Some entries follow. Reproduce exactly the lines starting at the one with "- Fixed layout" and stopping after the one with "- Enabled empty".

Saved entries
________

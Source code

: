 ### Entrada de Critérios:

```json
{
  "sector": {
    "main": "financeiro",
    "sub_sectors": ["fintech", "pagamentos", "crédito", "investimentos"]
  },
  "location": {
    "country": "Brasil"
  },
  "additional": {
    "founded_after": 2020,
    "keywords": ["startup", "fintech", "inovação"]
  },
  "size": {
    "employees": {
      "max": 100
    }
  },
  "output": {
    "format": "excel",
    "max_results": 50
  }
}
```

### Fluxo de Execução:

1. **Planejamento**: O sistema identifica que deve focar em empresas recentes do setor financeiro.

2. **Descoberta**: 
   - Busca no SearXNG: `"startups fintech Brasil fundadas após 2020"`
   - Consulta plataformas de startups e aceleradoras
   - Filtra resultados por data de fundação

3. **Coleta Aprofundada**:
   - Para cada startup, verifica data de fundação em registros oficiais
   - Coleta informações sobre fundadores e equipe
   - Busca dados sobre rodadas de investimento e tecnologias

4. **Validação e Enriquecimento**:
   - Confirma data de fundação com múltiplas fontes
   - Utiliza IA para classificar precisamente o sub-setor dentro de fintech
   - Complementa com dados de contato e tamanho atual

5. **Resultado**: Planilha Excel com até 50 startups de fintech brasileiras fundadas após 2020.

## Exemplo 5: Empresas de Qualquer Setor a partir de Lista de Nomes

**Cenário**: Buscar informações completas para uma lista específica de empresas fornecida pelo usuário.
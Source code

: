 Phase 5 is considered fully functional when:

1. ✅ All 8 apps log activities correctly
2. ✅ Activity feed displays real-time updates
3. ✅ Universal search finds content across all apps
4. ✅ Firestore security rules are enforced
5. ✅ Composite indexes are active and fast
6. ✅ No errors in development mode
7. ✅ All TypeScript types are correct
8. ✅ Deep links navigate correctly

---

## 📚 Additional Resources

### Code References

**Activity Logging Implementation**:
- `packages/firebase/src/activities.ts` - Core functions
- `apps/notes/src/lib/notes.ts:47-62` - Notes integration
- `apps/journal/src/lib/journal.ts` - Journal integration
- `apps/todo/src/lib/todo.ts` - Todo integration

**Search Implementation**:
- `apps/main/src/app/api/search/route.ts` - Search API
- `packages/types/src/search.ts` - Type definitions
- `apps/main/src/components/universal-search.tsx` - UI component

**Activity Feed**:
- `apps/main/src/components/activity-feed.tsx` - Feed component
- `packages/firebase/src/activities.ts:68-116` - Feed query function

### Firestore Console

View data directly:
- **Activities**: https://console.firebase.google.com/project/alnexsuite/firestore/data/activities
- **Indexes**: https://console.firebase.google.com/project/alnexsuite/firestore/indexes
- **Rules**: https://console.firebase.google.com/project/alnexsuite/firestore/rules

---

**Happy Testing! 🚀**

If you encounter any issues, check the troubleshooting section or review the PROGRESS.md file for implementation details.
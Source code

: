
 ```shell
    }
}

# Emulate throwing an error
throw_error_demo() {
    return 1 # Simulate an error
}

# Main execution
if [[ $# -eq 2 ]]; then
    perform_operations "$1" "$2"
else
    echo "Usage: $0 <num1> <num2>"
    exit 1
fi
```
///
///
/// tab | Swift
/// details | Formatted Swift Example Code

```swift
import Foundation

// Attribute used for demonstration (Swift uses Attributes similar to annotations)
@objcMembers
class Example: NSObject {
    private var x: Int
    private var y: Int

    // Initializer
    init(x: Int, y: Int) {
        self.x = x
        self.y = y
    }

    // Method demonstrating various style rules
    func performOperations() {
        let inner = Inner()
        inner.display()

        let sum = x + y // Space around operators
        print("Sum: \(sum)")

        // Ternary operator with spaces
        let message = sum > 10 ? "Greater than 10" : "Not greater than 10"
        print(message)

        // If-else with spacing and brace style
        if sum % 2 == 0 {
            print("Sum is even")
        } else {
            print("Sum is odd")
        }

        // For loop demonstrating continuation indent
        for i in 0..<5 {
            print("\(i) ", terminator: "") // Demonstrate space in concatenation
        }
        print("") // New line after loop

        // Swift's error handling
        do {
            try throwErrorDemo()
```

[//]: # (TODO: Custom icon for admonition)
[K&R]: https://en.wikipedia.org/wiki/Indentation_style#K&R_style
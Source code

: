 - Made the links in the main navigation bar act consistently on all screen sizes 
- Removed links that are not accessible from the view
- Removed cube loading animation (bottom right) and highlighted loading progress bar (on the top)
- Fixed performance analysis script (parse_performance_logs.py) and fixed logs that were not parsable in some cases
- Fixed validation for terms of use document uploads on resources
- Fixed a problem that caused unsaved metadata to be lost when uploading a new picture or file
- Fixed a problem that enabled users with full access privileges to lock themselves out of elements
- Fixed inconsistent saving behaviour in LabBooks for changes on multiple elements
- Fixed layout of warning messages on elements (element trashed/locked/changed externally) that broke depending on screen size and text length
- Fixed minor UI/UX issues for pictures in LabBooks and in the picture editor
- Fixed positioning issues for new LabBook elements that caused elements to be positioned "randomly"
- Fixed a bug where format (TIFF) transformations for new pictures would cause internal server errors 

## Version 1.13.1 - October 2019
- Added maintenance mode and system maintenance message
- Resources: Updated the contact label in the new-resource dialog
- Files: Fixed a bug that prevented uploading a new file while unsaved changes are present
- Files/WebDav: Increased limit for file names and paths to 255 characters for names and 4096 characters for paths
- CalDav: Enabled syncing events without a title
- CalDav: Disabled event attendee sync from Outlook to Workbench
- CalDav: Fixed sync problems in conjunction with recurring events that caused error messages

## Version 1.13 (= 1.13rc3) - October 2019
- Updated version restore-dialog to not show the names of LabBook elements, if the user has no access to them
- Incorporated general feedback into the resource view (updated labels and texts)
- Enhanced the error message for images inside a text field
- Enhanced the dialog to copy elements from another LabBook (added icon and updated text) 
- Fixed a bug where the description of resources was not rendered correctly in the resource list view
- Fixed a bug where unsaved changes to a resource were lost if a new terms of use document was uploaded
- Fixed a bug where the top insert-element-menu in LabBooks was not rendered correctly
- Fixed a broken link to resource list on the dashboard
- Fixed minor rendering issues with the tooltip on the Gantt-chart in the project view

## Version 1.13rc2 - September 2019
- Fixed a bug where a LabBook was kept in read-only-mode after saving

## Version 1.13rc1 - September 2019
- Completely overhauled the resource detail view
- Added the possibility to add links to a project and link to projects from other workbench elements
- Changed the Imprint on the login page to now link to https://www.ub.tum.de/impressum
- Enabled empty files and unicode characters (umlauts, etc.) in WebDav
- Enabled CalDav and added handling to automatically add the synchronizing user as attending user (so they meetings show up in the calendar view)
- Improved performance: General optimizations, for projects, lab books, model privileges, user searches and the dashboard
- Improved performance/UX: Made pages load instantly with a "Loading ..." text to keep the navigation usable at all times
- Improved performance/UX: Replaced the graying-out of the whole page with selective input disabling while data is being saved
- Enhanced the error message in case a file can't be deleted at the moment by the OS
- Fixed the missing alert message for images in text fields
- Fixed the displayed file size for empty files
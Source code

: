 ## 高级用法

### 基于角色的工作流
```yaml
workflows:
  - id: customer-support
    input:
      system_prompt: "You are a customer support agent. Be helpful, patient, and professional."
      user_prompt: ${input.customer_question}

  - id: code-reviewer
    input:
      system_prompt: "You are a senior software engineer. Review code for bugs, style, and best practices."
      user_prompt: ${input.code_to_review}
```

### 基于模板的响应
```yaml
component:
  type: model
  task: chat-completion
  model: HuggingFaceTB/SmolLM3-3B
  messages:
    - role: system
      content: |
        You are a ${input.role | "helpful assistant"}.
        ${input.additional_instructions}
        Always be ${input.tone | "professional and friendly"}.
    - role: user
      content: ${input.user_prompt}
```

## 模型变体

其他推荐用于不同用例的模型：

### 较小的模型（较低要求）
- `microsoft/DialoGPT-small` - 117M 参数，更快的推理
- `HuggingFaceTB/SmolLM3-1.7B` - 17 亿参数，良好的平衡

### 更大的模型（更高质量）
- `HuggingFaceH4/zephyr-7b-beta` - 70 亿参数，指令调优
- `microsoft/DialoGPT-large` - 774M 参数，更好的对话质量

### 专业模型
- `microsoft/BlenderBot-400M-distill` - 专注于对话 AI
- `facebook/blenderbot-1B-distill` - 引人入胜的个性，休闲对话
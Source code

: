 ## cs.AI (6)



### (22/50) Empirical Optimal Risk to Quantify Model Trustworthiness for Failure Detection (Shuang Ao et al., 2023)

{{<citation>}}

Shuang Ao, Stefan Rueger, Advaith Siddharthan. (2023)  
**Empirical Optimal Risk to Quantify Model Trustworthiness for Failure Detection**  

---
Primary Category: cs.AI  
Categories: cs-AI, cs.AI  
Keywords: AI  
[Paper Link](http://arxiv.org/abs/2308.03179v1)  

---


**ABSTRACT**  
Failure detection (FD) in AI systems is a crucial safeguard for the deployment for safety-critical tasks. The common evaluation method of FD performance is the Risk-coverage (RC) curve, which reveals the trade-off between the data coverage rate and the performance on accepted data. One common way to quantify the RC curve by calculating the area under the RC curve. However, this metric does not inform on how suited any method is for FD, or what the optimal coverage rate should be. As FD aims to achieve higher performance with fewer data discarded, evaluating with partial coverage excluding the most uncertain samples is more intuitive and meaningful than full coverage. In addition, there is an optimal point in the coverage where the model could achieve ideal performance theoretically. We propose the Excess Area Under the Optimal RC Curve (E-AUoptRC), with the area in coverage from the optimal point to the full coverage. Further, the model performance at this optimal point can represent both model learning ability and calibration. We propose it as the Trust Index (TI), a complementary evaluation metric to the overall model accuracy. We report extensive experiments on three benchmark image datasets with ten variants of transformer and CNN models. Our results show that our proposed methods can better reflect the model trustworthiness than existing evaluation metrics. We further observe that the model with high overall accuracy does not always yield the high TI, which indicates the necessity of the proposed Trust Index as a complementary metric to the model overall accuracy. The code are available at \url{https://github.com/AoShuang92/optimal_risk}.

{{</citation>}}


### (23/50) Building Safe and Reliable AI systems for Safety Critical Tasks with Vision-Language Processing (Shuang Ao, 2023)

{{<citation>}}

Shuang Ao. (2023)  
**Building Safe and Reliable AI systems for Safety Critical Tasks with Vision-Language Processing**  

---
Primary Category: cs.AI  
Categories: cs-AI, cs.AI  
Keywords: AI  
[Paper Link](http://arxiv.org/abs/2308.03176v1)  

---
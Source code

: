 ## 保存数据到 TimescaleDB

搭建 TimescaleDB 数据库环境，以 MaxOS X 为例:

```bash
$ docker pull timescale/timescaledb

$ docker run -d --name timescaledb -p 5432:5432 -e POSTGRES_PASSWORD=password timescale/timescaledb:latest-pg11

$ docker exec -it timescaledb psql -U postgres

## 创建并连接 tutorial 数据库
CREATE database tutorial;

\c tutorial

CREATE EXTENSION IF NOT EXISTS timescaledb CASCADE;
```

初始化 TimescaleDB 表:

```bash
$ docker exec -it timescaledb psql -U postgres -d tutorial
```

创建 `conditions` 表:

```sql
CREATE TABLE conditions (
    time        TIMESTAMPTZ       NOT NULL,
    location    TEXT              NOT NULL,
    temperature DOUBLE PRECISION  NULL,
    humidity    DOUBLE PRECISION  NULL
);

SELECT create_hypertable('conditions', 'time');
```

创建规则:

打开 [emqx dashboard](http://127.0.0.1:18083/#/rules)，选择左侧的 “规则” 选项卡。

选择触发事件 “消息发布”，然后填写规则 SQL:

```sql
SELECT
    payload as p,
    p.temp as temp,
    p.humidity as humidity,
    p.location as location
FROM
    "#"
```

________

> **Answer to this exercise**:
- Fixed layout of warning messages on elements (element trashed/locked/changed externally) that broke depending on screen size and text length
- Fixed minor UI/UX issues for pictures in LabBooks and in the picture editor
- Fixed positioning issues for new LabBook elements that caused elements to be positioned "randomly"
- Fixed a bug where format (TIFF) transformations for new pictures would cause internal server errors 

## Version 1.13.1 - October 2019
- Added maintenance mode and system maintenance message
- Resources: Updated the contact label in the new-resource dialog
- Files: Fixed a bug that prevented uploading a new file while unsaved changes are present
- Files/WebDav: Increased limit for file names and paths to 255 characters for names and 4096 characters for paths
- CalDav: Enabled syncing events without a title
- CalDav: Disabled event attendee sync from Outlook to Workbench
- CalDav: Fixed sync problems in conjunction with recurring events that caused error messages

## Version 1.13 (= 1.13rc3) - October 2019
- Updated version restore-dialog to not show the names of LabBook elements, if the user has no access to them
- Incorporated general feedback into the resource view (updated labels and texts)
- Enhanced the error message for images inside a text field
- Enhanced the dialog to copy elements from another LabBook (added icon and updated text) 
- Fixed a bug where the description of resources was not rendered correctly in the resource list view
- Fixed a bug where unsaved changes to a resource were lost if a new terms of use document was uploaded
- Fixed a bug where the top insert-element-menu in LabBooks was not rendered correctly
- Fixed a broken link to resource list on the dashboard
- Fixed minor rendering issues with the tooltip on the Gantt-chart in the project view

## Version 1.13rc2 - September 2019
- Fixed a bug where a LabBook was kept in read-only-mode after saving

## Version 1.13rc1 - September 2019
- Completely overhauled the resource detail view
- Added the possibility to add links to a project and link to projects from other workbench elements
- Changed the Imprint on the login page to now link to https://www.ub.tum.de/impressum
- Enabled empty files and unicode characters (umlauts, etc.) in WebDav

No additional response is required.